Wednesday, March 18, 2020
The tooth enamel of the Atapuerca hominids grew faster than in modern humans
The CENIEH has conducted the first study which tackles counting the two types of enamel growth lines, in Lower Pleistocene and Middle Pleistocene populations in Europe. The data obtained in this research, together with those from other studies under way, could constitute the first solid evidence showing that the hominids from the Sierra de Atapuerca reached maturity earlier than modern humans
The Dental Anthropology Group of the Centro Nacional de Investigación sobre la Evolución Humana (CENIEH) has just published a paper in the journal Scientific Reports, led by the paleoanthropologist Mario Modesto-Mata, which counts for the first time the two types of growth lines observed in the tooth enamel of Lower and Middle Pleistocene hominids in Europe. This investigation has focused in particular on the species recognized at the sites in the Sierra de Atapuerca. The results indicate that the growth rate of the enamel in these hominids could have been up to 25% faster than in Homo sapiens.

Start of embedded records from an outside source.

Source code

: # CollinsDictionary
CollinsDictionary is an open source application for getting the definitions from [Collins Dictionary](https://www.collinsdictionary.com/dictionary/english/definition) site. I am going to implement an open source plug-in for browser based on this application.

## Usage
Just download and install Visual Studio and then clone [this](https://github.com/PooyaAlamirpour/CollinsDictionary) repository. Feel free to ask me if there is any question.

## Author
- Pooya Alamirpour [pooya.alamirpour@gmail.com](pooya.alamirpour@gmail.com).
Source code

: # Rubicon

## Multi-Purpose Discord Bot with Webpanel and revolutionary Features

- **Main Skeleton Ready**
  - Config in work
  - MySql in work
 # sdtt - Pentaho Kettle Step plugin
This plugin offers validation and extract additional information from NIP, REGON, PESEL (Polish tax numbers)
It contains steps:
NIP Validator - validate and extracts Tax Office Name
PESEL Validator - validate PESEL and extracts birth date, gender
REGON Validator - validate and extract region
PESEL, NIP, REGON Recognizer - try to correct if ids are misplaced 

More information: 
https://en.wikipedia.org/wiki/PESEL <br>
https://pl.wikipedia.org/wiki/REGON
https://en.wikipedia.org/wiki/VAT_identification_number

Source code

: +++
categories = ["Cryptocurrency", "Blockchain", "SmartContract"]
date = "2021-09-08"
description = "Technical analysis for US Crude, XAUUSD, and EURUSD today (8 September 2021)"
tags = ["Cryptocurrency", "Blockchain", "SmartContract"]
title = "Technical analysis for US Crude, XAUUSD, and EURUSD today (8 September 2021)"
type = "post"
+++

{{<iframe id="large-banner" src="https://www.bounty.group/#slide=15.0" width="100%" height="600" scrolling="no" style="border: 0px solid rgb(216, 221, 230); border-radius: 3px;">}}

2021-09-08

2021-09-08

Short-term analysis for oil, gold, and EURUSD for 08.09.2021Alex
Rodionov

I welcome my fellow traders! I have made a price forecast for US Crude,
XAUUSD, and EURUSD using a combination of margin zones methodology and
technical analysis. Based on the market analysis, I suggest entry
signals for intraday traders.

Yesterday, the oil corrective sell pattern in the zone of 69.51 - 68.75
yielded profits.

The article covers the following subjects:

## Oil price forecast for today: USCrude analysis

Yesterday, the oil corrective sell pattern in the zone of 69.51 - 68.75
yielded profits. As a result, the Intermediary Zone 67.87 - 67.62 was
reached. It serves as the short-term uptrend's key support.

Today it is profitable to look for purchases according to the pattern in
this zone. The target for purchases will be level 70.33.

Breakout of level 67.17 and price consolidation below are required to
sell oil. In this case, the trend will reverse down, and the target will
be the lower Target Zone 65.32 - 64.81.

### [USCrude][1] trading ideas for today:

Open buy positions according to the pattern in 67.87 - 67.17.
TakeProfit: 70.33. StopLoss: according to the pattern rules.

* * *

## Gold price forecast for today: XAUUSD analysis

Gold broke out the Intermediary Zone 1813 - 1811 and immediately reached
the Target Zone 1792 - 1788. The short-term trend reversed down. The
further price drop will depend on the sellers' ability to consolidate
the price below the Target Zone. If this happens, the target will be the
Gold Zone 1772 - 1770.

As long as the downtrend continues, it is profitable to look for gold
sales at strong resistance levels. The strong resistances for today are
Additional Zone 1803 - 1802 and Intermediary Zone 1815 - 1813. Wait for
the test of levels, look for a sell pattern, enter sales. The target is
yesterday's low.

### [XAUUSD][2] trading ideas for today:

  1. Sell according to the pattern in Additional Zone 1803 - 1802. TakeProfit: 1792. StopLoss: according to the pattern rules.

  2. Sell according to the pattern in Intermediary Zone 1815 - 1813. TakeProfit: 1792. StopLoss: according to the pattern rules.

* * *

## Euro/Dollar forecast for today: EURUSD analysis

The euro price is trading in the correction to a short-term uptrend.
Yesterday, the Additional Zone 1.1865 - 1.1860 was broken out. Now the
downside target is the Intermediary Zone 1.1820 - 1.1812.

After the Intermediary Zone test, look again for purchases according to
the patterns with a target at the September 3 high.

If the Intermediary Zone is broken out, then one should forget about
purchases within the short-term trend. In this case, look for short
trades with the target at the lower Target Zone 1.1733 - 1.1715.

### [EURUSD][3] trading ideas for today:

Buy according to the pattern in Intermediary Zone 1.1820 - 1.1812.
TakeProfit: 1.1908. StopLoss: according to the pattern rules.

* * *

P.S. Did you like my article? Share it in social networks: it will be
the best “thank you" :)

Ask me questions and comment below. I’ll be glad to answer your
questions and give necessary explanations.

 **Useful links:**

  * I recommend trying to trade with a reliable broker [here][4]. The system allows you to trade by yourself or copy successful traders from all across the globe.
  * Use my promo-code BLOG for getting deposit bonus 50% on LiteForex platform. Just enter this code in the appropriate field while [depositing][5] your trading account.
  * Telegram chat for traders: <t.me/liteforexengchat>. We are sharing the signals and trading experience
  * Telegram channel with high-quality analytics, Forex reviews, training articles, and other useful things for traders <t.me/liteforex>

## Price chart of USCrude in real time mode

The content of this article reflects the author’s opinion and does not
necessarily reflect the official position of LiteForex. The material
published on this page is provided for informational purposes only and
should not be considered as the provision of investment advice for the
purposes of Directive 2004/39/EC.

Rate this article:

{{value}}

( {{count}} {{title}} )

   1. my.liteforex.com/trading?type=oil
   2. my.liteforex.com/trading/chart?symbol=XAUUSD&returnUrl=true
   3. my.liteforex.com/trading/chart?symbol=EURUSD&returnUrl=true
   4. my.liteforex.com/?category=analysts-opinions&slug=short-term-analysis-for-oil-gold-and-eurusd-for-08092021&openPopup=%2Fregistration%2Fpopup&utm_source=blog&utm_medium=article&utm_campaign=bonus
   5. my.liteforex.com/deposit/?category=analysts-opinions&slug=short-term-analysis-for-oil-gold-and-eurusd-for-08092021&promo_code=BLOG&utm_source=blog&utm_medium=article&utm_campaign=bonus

This work, in which New York University and University College London as well as other institutions also participated, studies in minute detail the formation of enamel in the Atapuerca hominids, both at the sites of Sima del Elefante (1.2 million years), Gran Dolina-TD6 (Homo antecessor: 850,000 years) and Sima de los Huesos (430,000 years), in addition to in a fairly extensive collection of Homo sapiens teeth.